My question is similar to the one pointed here :
Creating unique node and relationship NEO4J over huge dataset
I have 2 tables Entity (Entities.txt) & Relationships (EntitiesRelationships_Updated.txt) which looks like below: Both the tables are inside an import folder within the Neo4j database. What I am trying to do is load the tables using the load csv command and then create relationships.
As in the table below: If ParentID is 0, it means that ENT_ID does not have a parent. If it is populated, then it has a parent. For example in the table below, ENT_ID = 3 is the parent of ENT_ID = 4 and ENT_ID = 1 is the parent of ENT_ID = 2
**Entity Table**
ENT_ID Name PARENTID
1 ABC 0
2 DEF 1
3 GHI 0
4 JKG 3
**Relationship Table**
RID ENT_IDPARENT ENT_IDCHILD
1 1 2
2 3 5
The Entity table has 2 million records and the relationship tables has about 400K lines
Each RID has a particular tag associated with it. For example RID = 1 has it that the relation is A FATHER_OF B; RID = 2 has it that the relation is A MOTHER_OF B. Similarly there are 20 such RIDs associated.

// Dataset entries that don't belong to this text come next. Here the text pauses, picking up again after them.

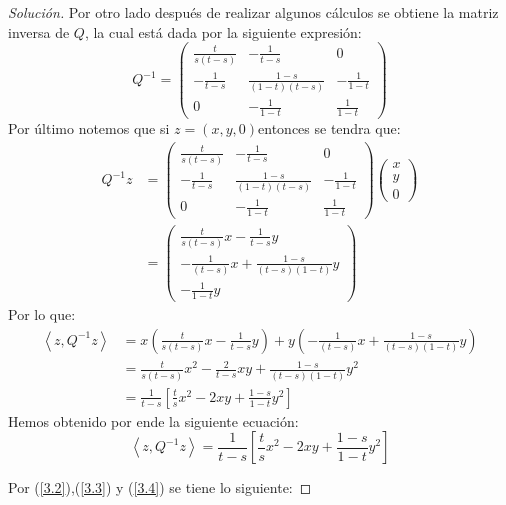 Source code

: \documentclass[11pt,notitlepage]{article}
\newenvironment{solucion}
  {\begin{proof}[Solución]}
  {\end{proof}}
\begin{document}
\begin{solucion}
Por otro lado después de realizar
algunos cálculos se obtiene la matriz inversa de \(Q\), la cual está dada por la siguiente expresión: 
\[
    Q^{-1} = \begin{pmatrix}
\frac{t}{s(t-s)} &-\frac{1}{t-s}  &0 \\ 
-\frac{1}{t-s} &\frac{1-s}{(1-t)(t-s)}  &-\frac{1}{1-t} \\ 
0 &-\frac{1}{1-t}  &\frac{1}{1-t} 
\end{pmatrix}
\]
Por último notemos que si \(z =  (x,y,0)\)entonces se tendra que: 
\begin{align*}
     Q^{-1}z   &= \begin{pmatrix}
\frac{t}{s(t-s)} &-\frac{1}{t-s}  &0 \\ 
-\frac{1}{t-s} &\frac{1-s}{(1-t)(t-s)}  &-\frac{1}{1-t} \\ 
0 &-\frac{1}{1-t}  &\frac{1}{1-t} 
\end{pmatrix}\begin{pmatrix}
x\\ 
y\\ 
0
\end{pmatrix}\\
              &= \begin{pmatrix}
\frac{t}{s(t-s)}x - \frac{1}{t-s}y\\ 
-\frac{1}{(t-s)}x + \frac{1-s}{(t-s)(1-t)}y\\ 
- \frac{1}{1-t}y
\end{pmatrix}
\end{align*}
Por lo que: 
\begin{align*}
    \left<z,Q^{-1}z\right> &= x\left(\frac{t}{s(t-s)}x - \frac{1}{t-s}y\right) + y\left(-\frac{1}{(t-s)}x + \frac{1-s}{(t-s)(1-t)}y\right)\\ 
                           &= \frac{t}{s(t-s)}x^2 - \frac{2}{t-s}xy   + \frac{1-s}{(t-s)(1-t)}y^2\\
                           &= \frac{1}{t-s}\left[\frac{t}{s}x^2 - 2xy   + \frac{1-s}{1-t}y^2 \right]
\end{align*}
Hemos obtenido por ende la siguiente ecuación:
\begin{equation}\label{3.4}
     \left<z,Q^{-1}z\right> = \frac{1}{t-s}\left[\frac{t}{s}x^2 - 2xy   + \frac{1-s}{1-t}y^2 \right]
\end{equation}

Por (\ref{3.2}),(\ref{3.3}) y (\ref{3.4}) se tiene lo siguiente: 


\end{solucion}
\end{document}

Both of these are in txt format.
My first step is to load the entity table. I used the following script:
USING PERIODIC COMMIT
LOAD CSV WITH HEADERS FROM "file:///Entities.txt" AS Entity FIELDTERMINATOR '|'
CREATE (n:Entity{ENT_ID: toInt(Entity.ENT_ID),NAME: Entity.NAME,PARENTID: toInt(Entity.PARENTID)})
This query works fine. It takes about 10 minutes to load 2.8mil records. The next step I do is to index the records:
CREATE INDEX ON :Entity(PARENTID)
CREATE INDEX ON :Entity(ENT_ID)
This query runs fine as well. Following this I tried creating the relationships from the relationship table using a similar query as in the above link:
USING PERIODIC COMMIT 1000
LOAD CSV WITH HEADERS FROM "file:///EntitiesRelationships_Updated.txt" AS Rships FIELDTERMINATOR '|'
MATCH (n:A {ENT_IDPARENT : Rships.ENT_IDPARENT})
with Entity, n
MATCH (m:B {ENT_IDCHILD : Rships.ENT_IDCHILD})
with m,n
MERGE (n)-[r:RELATION_OF]->(m);
As I do this, my query keeps running for about an hour and it stops at a particular size(in my case 2.2gb) I followed this query based on the link above. This includes the edit from the solution below and still does not work
I have one more query, which would be as follows (Based on the above link). I run this query as I want to create a relationship based of the Entity table
PROFILE
MATCH(Entity)
MATCH (a:Entity {ENT_ID : Entity.ENT_ID})
WITH Entity, a
MATCH (b:Entity {PARENTID : Entity.PARENTID})
WITH a,b
MERGE (a)-[r:PARENT_OF]->(b)
While I tried running this query, I get a Java Heap Space Error. Unfortunately, I have not been able to get the solution for these.
Could you please advice if I am doing something wrong?
This query allows you to take advantage of your :Entity(ENT_ID) index:
MATCH (child:Entity)
WHERE child.PARENTID > 0
WITH child.PARENTID AS pid, child
MATCH (parent:Entity {ENT_ID : pid})
MERGE (parent)-[:PARENT_OF]->(child);
Cypher does not use indices when the property value comes from another node. To get around that, the above query uses a WITH clause to represent child.PARENTID as a variable (pid). The time complexity of this query should be O(N). You original query has a complexity of O(N * N).
[EDITED]
If the above query takes too long or encounters errors that might be related to running out of memory, try this variant, which creates 1000 new relationships at a time. You can change 1000 to any number that is workable for you.
MATCH (child:Entity)
WHERE child.PARENTID > 0 AND NOT ()-[:PARENT_OF]->(child)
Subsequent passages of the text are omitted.